/HISNav

HISNav - Habitat-based Instance segmentation, Slam and Navigation Dataset

Primary LanguagePythonMIT LicenseMIT

HISNav

HISNav - Habitat-based Instance segmentation, Slam and Navigation Dataset

The dataset is available here.

Models

For your convenience, we provide the following trained models on HISNav.

Model Testing time / im mAP (IoU=0.5) Link
BlendMask 20ms 0.3648 download
SOLOv2 18ms 0.3778 download
YOLACT++ 26ms 0.2739 download
MASK R-CNN(det2) 31ms 0.3483 download
MASK R-CNN(mmdet) 34ms 0.3593 download

Paper

Real-Time Object Navigation With Deep Neural Networks and Hierarchical Reinforcement Learning, Staroverov, A., Yudin, D. A., Belkin, I., Adeshkin, V., Solomentsev, Y. K., & Panov, A. I. IEEE Access, 8, 195608-195621.

Data

HISNav is a dataset, which consists of various robot movements tracks, recorded in virtual environment Habitat. Tracks were built on 49 unique scenes from Matterport3D that present rooms with different styles. Each scene has no more than 5 trajectories with 3 different levels of noise in camera images and in actions.

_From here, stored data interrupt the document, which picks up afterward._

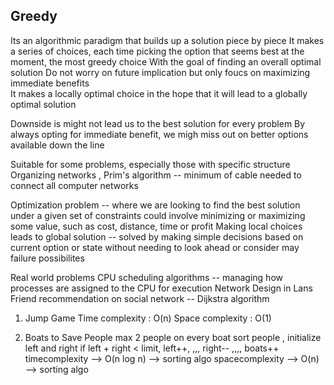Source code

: ## Greedy 

Its an algorithmic paradigm that builds up a solution piece by piece
It makes a series of choices, each time picking the option that seems best at the moment, the most greedy choice 
With the goal of finding an overall optimal solution
Do not worry on future implication but only foucs on maximizing immediate benefits  
It makes a locally optimal choice in the hope that it will lead to a globally optimal solution  

Downside is might not lead us to the best solution for every problem 
By always opting for immediate benefit, we migh miss out on better options available down the line  

Suitable for some problems, especially those with specific structure  
Organizing networks , Prim's algorithm -- minimum of cable needed to connect all computer networks 

Optimization problem -- where we are looking to find the best solution under a given set of constraints 
                        could involve minimizing or maximizing some value, such as cost, distance, time or profit
Making local choices leads to global solution -- solved by making simple decisions based on current option or state 
                        without needing to look ahead or consider may failure possibilites  

Real world problems 
CPU scheduling algorithms -- managing how processes are assigned to the CPU for execution
Network Design in Lans
Friend recommendation on social network -- Dijkstra algorithm 


1. Jump Game 
Time complexity : O(n)
Space complexity : O(1)

2. Boats to Save People 
max 2 people on every boat
sort people , initialize left and right
if left + right < limit, left++, ,,, right-- ,,,, boats++
timecomplexity --> O(n log n) --> sorting algo
spacecomplexity --> O(n) --> sorting algo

We pursue the goal to research the steadiness of the developed framework to the noise. We use three levels of noise in images: without noise, light Gaussian noise , strong Gaussian noise. The examples of images from the dataset are shown here:

Solov2's predictions:

Each RGB image has a resolution 640x320, and the depth map has the same resolution. Each pixel contains a distance value in meters (from 0 to 100m). Ground truth instance labels of 40 classes (wall, floor, chair, door, table, sofa, etc.) correspond to each image.

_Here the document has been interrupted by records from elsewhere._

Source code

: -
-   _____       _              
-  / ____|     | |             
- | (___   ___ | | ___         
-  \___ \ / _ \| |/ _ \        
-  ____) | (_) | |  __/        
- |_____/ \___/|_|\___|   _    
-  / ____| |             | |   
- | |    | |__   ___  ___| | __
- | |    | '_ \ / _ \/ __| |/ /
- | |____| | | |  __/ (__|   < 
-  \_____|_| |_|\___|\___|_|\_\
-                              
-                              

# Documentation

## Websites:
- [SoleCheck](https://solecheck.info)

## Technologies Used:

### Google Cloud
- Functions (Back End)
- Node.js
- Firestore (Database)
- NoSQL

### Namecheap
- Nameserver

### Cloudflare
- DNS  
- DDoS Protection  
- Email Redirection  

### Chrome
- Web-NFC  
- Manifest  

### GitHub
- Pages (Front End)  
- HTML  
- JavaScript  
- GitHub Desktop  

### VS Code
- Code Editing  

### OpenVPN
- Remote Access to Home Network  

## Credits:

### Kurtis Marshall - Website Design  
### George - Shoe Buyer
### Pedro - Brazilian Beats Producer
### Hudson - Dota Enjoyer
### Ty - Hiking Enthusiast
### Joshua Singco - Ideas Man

All the dataset includes 135962 images and is split ted into three parts: train, val and test. Information about splitted samples can be found in Table. While splitting into samples a goal of diversity and balance between training, validation and test samples was pursued.

train val test total
Number of images 72626 27952 35384 135962
Number of unique scenes 49 35 43
Number of tracks 88 35 43

The dataset is distributed in hdf5 file format. To extract the data in TUM format for the purpose of evaluation Visual SLAM methods we provide a script tools/HISNav_to_TUM.ipynb

Visualize the results

python tools/vis_pred_json.py